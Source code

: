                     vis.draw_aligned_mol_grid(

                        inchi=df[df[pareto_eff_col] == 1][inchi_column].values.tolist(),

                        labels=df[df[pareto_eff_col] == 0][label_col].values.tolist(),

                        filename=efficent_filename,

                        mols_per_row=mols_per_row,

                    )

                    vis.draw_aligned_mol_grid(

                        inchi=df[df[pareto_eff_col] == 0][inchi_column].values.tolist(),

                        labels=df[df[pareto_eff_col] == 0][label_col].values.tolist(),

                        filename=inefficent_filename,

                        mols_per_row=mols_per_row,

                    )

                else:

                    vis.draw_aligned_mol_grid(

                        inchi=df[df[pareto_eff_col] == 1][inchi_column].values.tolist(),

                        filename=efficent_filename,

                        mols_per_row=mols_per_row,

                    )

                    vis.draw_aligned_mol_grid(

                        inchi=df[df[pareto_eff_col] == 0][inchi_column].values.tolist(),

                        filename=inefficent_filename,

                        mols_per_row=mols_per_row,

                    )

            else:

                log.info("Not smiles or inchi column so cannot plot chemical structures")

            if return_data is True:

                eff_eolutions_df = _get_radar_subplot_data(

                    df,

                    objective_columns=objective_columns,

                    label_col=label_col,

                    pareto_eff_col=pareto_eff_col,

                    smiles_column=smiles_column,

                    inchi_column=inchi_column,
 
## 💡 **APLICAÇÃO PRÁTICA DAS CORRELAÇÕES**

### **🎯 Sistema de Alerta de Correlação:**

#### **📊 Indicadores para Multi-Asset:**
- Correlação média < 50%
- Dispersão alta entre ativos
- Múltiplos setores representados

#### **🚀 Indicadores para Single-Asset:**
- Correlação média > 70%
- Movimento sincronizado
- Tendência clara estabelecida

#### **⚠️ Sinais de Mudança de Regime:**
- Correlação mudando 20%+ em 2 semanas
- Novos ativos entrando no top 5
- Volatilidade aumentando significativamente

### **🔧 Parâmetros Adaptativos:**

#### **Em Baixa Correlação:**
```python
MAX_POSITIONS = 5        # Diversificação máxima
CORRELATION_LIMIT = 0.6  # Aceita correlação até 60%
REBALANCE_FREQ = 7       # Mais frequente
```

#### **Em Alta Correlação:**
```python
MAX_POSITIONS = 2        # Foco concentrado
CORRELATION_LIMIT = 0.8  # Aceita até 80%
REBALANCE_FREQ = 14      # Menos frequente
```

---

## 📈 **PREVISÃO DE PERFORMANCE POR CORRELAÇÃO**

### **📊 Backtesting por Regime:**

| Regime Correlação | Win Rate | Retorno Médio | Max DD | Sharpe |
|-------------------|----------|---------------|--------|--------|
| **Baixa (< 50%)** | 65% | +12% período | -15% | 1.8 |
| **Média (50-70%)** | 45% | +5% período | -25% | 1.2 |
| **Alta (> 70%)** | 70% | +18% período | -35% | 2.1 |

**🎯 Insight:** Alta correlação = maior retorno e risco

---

(YOUR OBJECTIVE): Going through the records above, count the lines that include the word "frequente". Give the number alone.

(ANSWER): 2